Stages of a painting - Tonal layer
This stage is painted with Burnt Umber diluted with odorless mineral spirits, nothing else. The more diluted the paint, the lighter it is; the thicker the paint, the darker it is. The purpose of this stage is to establish the base values for the painting not worrying about any details at this point.
Burnt Umber is used because it dries fast. You can use any color you like but it might take longer to dry.
Stages of a painting - Underpainting layer
The underpainting stage is what I call the “ugly stage.” The sole purpose of this stage is to block in the colors that you will be using for your painting. Push through this stage, trying not to worry about if the colors and details are 100% accurate. They won’t be. Not only does this give you an idea of your colors but it also adds more value in the painting making the next layer, the overpainting, a better base to paint on. This is the hardest part personally for me to get through in my painting process.
Stages of a painting - Overpainting (Background)
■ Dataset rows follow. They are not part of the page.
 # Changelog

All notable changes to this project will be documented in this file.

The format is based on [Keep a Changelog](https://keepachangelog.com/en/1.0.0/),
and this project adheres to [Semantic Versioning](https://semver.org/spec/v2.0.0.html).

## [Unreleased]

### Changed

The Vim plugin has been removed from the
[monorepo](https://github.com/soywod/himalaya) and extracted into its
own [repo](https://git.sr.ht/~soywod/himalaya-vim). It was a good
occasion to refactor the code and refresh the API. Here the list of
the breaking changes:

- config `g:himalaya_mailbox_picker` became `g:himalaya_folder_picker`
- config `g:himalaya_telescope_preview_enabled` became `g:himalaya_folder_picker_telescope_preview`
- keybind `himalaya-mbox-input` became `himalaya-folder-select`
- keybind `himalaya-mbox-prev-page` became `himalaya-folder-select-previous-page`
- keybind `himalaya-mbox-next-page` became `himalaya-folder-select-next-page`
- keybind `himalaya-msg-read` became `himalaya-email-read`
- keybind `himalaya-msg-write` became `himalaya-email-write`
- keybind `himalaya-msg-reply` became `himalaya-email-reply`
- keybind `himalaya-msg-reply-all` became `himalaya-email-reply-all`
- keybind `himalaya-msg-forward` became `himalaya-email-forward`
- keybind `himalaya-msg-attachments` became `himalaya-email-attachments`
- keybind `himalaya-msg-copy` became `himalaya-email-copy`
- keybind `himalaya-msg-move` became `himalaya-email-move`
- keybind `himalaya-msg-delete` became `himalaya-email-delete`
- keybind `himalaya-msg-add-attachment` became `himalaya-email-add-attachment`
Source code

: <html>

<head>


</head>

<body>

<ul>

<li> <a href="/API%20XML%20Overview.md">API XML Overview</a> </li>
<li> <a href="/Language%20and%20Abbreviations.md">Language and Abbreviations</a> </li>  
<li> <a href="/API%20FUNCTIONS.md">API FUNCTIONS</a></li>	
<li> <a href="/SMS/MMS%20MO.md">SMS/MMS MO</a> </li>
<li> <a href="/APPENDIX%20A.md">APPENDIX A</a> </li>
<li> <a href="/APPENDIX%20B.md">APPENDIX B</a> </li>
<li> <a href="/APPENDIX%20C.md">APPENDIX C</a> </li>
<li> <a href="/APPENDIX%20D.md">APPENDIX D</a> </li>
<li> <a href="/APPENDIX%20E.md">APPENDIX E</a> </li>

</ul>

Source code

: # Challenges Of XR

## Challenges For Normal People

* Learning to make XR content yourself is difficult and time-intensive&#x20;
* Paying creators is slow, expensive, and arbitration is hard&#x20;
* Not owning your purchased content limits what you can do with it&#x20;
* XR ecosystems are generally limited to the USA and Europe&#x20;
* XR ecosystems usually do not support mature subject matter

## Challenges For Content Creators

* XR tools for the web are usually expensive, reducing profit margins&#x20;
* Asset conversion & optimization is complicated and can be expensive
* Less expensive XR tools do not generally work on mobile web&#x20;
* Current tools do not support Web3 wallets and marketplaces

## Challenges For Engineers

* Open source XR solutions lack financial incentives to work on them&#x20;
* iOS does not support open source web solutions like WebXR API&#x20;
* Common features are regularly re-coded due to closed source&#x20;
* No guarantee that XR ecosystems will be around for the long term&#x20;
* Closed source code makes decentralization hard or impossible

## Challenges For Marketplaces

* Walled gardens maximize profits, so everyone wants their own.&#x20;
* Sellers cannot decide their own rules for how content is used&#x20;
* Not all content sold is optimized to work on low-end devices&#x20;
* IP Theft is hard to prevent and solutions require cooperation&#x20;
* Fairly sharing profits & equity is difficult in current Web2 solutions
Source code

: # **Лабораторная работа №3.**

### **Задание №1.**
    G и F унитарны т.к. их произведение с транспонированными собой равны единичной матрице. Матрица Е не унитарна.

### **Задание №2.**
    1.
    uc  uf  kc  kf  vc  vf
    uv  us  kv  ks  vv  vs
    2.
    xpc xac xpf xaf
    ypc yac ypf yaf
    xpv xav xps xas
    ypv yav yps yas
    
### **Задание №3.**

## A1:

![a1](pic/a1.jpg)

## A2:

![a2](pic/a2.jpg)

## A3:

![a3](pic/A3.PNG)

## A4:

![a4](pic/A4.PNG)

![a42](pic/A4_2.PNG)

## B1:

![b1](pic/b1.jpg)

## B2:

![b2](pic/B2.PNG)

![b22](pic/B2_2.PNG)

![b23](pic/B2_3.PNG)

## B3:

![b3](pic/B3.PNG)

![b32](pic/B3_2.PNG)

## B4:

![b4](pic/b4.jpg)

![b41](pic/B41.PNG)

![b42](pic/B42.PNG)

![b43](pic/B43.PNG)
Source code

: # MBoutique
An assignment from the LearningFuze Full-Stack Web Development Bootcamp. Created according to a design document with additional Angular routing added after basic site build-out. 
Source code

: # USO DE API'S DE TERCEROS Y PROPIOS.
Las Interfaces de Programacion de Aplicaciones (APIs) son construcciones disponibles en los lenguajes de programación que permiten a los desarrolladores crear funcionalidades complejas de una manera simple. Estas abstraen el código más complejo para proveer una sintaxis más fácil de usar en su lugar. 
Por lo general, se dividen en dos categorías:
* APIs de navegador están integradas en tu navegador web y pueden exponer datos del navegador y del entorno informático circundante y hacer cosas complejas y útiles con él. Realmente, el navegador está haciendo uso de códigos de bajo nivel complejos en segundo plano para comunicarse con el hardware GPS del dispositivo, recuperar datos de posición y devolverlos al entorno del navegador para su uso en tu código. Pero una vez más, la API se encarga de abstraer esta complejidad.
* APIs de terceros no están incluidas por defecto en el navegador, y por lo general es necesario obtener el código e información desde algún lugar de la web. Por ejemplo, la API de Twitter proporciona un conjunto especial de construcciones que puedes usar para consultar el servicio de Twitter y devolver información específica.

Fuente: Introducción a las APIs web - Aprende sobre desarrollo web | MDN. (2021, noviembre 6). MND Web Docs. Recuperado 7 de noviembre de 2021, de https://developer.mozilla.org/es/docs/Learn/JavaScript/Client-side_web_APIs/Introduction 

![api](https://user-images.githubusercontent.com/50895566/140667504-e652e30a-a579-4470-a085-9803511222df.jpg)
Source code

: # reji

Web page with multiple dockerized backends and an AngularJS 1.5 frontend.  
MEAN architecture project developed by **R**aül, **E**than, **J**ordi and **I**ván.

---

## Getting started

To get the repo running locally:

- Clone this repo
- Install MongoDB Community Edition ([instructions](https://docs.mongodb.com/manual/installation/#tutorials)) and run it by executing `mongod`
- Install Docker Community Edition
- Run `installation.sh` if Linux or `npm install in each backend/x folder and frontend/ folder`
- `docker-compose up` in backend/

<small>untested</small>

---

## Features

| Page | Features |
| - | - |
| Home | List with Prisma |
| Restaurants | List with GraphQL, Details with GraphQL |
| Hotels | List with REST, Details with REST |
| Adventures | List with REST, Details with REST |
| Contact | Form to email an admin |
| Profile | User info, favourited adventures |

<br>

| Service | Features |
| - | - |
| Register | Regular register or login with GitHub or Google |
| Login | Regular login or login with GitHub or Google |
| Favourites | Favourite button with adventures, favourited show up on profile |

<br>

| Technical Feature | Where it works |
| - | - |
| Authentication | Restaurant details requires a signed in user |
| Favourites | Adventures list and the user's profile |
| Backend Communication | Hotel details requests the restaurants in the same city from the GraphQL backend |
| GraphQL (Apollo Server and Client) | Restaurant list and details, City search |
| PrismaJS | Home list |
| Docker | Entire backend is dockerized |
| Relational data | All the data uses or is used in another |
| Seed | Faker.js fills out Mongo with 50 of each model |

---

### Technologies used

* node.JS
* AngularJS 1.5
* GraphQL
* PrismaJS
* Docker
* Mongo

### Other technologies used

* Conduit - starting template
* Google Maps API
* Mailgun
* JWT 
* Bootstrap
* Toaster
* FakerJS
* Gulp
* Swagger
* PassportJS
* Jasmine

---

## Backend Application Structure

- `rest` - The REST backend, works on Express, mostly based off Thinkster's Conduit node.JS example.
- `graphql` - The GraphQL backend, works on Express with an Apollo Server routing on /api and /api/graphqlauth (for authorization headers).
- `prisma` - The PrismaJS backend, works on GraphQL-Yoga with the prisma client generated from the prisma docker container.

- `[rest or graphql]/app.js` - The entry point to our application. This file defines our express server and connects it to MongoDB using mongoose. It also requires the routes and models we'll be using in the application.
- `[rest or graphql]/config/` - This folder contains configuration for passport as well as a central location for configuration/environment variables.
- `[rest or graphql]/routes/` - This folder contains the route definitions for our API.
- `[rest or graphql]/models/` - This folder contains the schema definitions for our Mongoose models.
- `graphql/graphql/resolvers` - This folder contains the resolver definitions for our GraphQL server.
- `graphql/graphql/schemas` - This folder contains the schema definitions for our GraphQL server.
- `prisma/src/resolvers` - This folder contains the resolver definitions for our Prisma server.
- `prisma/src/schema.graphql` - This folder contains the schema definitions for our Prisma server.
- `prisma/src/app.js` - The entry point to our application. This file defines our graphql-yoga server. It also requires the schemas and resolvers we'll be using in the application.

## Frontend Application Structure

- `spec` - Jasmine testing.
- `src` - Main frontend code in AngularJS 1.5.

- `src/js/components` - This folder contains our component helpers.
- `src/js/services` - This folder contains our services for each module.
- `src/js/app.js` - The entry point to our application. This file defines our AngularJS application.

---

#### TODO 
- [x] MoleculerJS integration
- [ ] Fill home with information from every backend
The fun layer, the layer where the magic happens! This is when I start to use a medium (Stand Oil diluted with OMS) with my paints, this adds “body” to the paint, helping to keep the paint wet longer so it can be manipulated easier. I typically work from the background to my foreground because of the logical overlapping of shapes as they proceed closer. This layer takes much longer to paint because we are trying to capture the details and nuances of the scene before us.
Stages of a painting - Overpainting (Subject)
Moving forward in our scene with the next shape, which in this case is the subject of the painting, the elk. Since the background is complete, the small delicate hairs on the elk can be painted to give me the result I am looking for. The legs are painted further into the grass area because I need the dark tones to create a background for the grass that will come in the next section of the overpainting.
Stages of a painting - Overpainting (Final)
The completed painting! Working in these four stages is an approach that allows you to establish good underlying values. This is the most important aspect of your painting. You might think it is the detail, color, or even the subject but it’s not; It is the contrast (the values) that the eye sees first.
This approach is very similar to the Venetian Technique.